さらに言えば、相手を誘惑するのはあちらから襲ってきたんだという大義名分を手に入れるためでもある。
自分がここまで醜悪だとは思いもしなかったが、それでも行動を改めることはしなかった。
そんな中で、煉司と出会ったのだ。
最初はもちろん殺すつもりだった。
彼がほんの少しでも下心を見せたのならば、迷うことなくその体を氷漬けにしただろう。
だが、煉司はそんなことをしなかった。
それどころか、ずっと雪花を気づかい、尊重してくれたのだ。
そんなことをしてくれたのは、彼が初めてだった。
雪花が最初に感じたのは戸惑いである。
彼女にとって男とは、身勝手で欲深い存在でしかない。
それなのに、それに当てはまらない煉司にどう対処してよいのか、雪花は思い悩んだ。
化けの皮を剥いでやろうと誘惑するも、これも失敗。
そこでようやく、煉司は今までの男たちとは違うのかもしれないと、思えた。
そして、この状況が終わってしまうのを惜しんだ。
「煉司さん……」
ぽつりと彼の名前を口にするだけで、冷たくなって久しい胸の奥が熱くなるのを感じる。
しかし、すぐに煉司が言った言葉を思い返すと、またすっと熱が冷めていく。
(山を降りるだなんて……そんな……)
どうしてそんなことを言うんだと、彼を責めたくなる。
頭ではわかっているのだ。
人間である彼がいつまでもここにいられるわけがない。
それでも、 煉司がここを去ることを想像するだけで、胸の奥がひどく軋む。
「……煉司さん」
寝起きのぼんやりした頭で、彼の名を呼ぶ。
その声は、自分でも驚くほど弱々しいものだった。
男は怖い。だけど、煉司がそばにいてくれるのは心地いい。
ずっとずっと、その温もりを感じていたい。
ずっとずっと、一緒にいて欲しい。
死ぬまで、いや死んでも。
おぞましいような、甘美のような感情が溢れ溢れて止まらなくなる。
その時、こちらに近づく足音が聞こえた。
ガチャッと扉が開くと、煉司が顔を覗かせる。
「よかった。目が覚めたんだな」
雪花が起きていることに気づいた煉司、口元を緩ませながら彼女に近づく。
「煉司さん……」
彼の顔を見るだけで、雪花は胸が締め付けられるような感覚になるが今の状況に気づき、不安を覚える。
あれほど続いていた吹雪が、今は止んでいる。
そのことと自分が倒れたことについて、彼が何か気づいているのかいないのか、それが気がかりだ。
「どこか痛いところとか、気分が悪いとかはないか?」
「大丈夫です。もう、なんともありません」
「そうか……」
二人の間に沈黙が流れる。
お互い何かを言いあぐねているのを察しつつも、一歩踏み出すのを躊躇っているようだった。
やがて、意を決したように煉司が口を開く。
「氷室さん、言いにくかったら何も言わなくていいんだが……君は、その……」
途中で言葉が途切れる。
雪花は無意識のうちに指先を強く握りしめていた。
「はい……」
返事は思った以上に小さく、震えていた。
「……君は、人間なのか?」
ついに告げられた言葉に、雪花の肩がびくりと揺れる。
予想していたはずなのに、胸の奥がきゅっと締め付けられた。
「わ、私は……」
まず彼女が思ったのが、どうすれば誤魔化せるかということだ。
自分が人間ではないこと、何人も殺していること、殺すために煉司に近づいたこと。
何もかも隠し通したい。
「……私……」
だが、真剣にだけれど穏やかな煉司の眼差しに見つめられると、その考えは引っ込んでしまう。

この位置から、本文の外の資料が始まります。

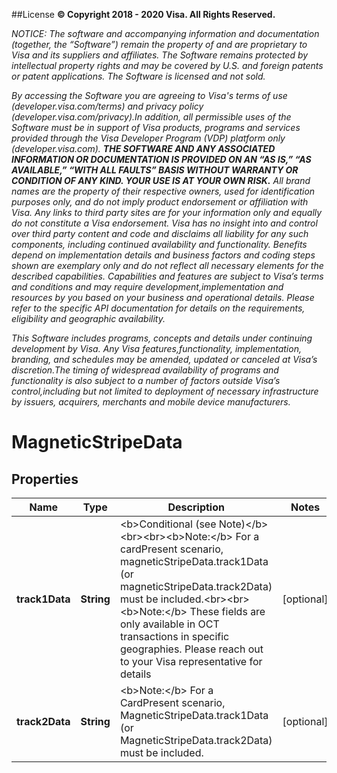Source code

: ##License
**© Copyright 2018 - 2020 Visa. All Rights Reserved.** 

*NOTICE: The software and accompanying information and documentation (together, the “Software”) remain the property of and are proprietary to Visa and its suppliers and affiliates. The Software remains protected by intellectual property rights and may be covered by U.S. and foreign patents or patent applications. The Software is licensed and not sold.*

*By accessing the Software you are agreeing to Visa's terms of use (developer.visa.com/terms) and privacy policy (developer.visa.com/privacy).In addition, all permissible uses of the Software must be in support of Visa products, programs and services provided through the Visa Developer Program (VDP) platform only (developer.visa.com). **THE SOFTWARE AND ANY ASSOCIATED INFORMATION OR DOCUMENTATION IS PROVIDED ON AN “AS IS,” “AS AVAILABLE,” “WITH ALL FAULTS” BASIS WITHOUT WARRANTY OR CONDITION OF ANY KIND. YOUR USE IS AT YOUR OWN RISK.** All brand names are the property of their respective owners, used for identification purposes only, and do not imply product endorsement or affiliation with Visa. Any links to third party sites are for your information only and equally do not constitute a Visa endorsement. Visa has no insight into and control over third party content and code and disclaims all liability for any such components, including continued availability and functionality. Benefits depend on implementation details and business factors and coding steps shown are exemplary only and do not reflect all necessary elements for the described capabilities. Capabilities and features are subject to Visa’s terms and conditions and may require development,implementation and resources by you based on your business and operational details. Please refer to the specific API documentation for details on the requirements, eligibility and geographic availability.*

*This Software includes programs, concepts and details under continuing development by Visa. Any Visa features,functionality, implementation, branding, and schedules may be amended, updated or canceled at Visa’s discretion.The timing of widespread availability of programs and functionality is also subject to a number of factors outside Visa’s control,including but not limited to deployment of necessary infrastructure by issuers, acquirers, merchants and mobile device manufacturers.*


# MagneticStripeData

## Properties
Name | Type | Description | Notes
------------ | ------------- | ------------- | -------------
**track1Data** | **String** | &lt;b&gt;Conditional (see Note)&lt;/b&gt;&lt;br&gt;&lt;br&gt;&lt;b&gt;Note:&lt;/b&gt; For a cardPresent scenario, magneticStripeData.track1Data (or magneticStripeData.track2Data) must be included.&lt;br&gt;&lt;br&gt;&lt;b&gt;Note:&lt;/b&gt; These fields are only available in OCT transactions in specific geographies. Please reach out to your Visa representative for details |  [optional]
**track2Data** | **String** | &lt;b&gt;Note:&lt;/b&gt; For a CardPresent scenario, MagneticStripeData.track1Data (or MagneticStripeData.track2Data) must be included. |  [optional]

優しいこの人に嘘をつきたくない、そんな気持ちが沸き起こってきたのだ。
「私は、雪女です……」
一度口にしてしまえば、もう止められない。
堰を切ったように、雪花は全てを話した。
自分が元人間であること、今まで多くの人間を殺してきたこと、煉司も殺そうとしていたこと。
全てを話し終えた後、雪花は煉司の表情を伺うことができなかった。
どう思われるか、どんな言葉を浴びせられるか考えるだけで恐怖で全身が凍り付きそうだ。
しばらくして、雪花は肩に優しく触れる感触を感じた。
恐る恐る顔を上げると、煉司が彼女の肩に手を置いているのがわかる。
「れ、煉司さん……?」
「正直に話してくれて、ありがとう」
彼はそう言って、雪花に微笑みかける。
その表情に怒りや軽蔑といった負の感情は見えない。
「どうして……」
雪花が問いかけると、煉司は少しだけ言葉を探すように視線を伏せ、それから静かに顔を上げた。
「……君が雪女でも、誰かを殺してきたとしても、俺を殺すために近づいてきたとしても」
そこで一度、言葉が切れる。
煉司は小さく息を吸い込み、言葉を続けた。
「俺にとって、君は特別だ……初めてだったんだ。誰かのそばが居心地が良くて、ずっと一緒にいたいと思ったのは」
親はおらず、他者と深く関わることもできない人生であった。
そんな彼にとって、雪花と過ごした時間はかけがえのないものになっている。
「俺は……もう、人間の世界に戻る理由がない」
そう言った瞬間、煉司は自分の胸が不思議なほど静まるのを感じた。
人間社会で感じていた暗闇の中でもがくような徒労感と、寄る辺のない寂寥感。
きっと、それらはこれからもずっと煉司の中で巣食うのだろう。
「それなら……君のそばで終わりたい」
雪花は息を呑み、煉司を見つめた。
その眼差しは真剣そのものであり、自棄の気配すら感じない。
「煉司さんっ……」
雪花の胸に、冷たい衝動が渦巻く。
この男を、ここに縛りつけてしまいたい。
逃がしたくない。
失いたくない。
それは、愛情と呼ぶにはあまりにも歪んでいた。
では恐怖なのか、独占欲なのか、雪花自身にもわからない。
ただ一つ確かなのは、彼を失えば、また凍りついた孤独に戻るということだった。
雪花は、震える声で続けた。
「……なら、永遠に、私のそばにいてください」
煉司の服を、ぎゅっと掴む。
「山を降りず、人間の世界に戻らず……私と、ここで」
それは懇願であり、呪いだった。
答えを待つ間、雪花は思う。
もし拒まれたら、その時こそ――。
「……永遠、なんて簡単に言えることじゃない」
一瞬、雪花の胸が冷える。
しかし、煉司は視線を逸らさずに続けた。
「それでも、俺は君が許す限り、君のそばにいると誓う」
雪花の瞳から、一粒の涙が零れ落ちる。
彼女は煉司に飛びつき、強く強く抱きしめる。
「約束ですよ……」
「ああ、約束だ」
煉司の温もりが、雪花の冷たい体にじんわりと染み込んでいく。
雪女になってから、暑いのが苦手になっていたのに、今は涙が出るほど心地よかった。
二人は互いを見つめ合い、自然と唇を重ねた。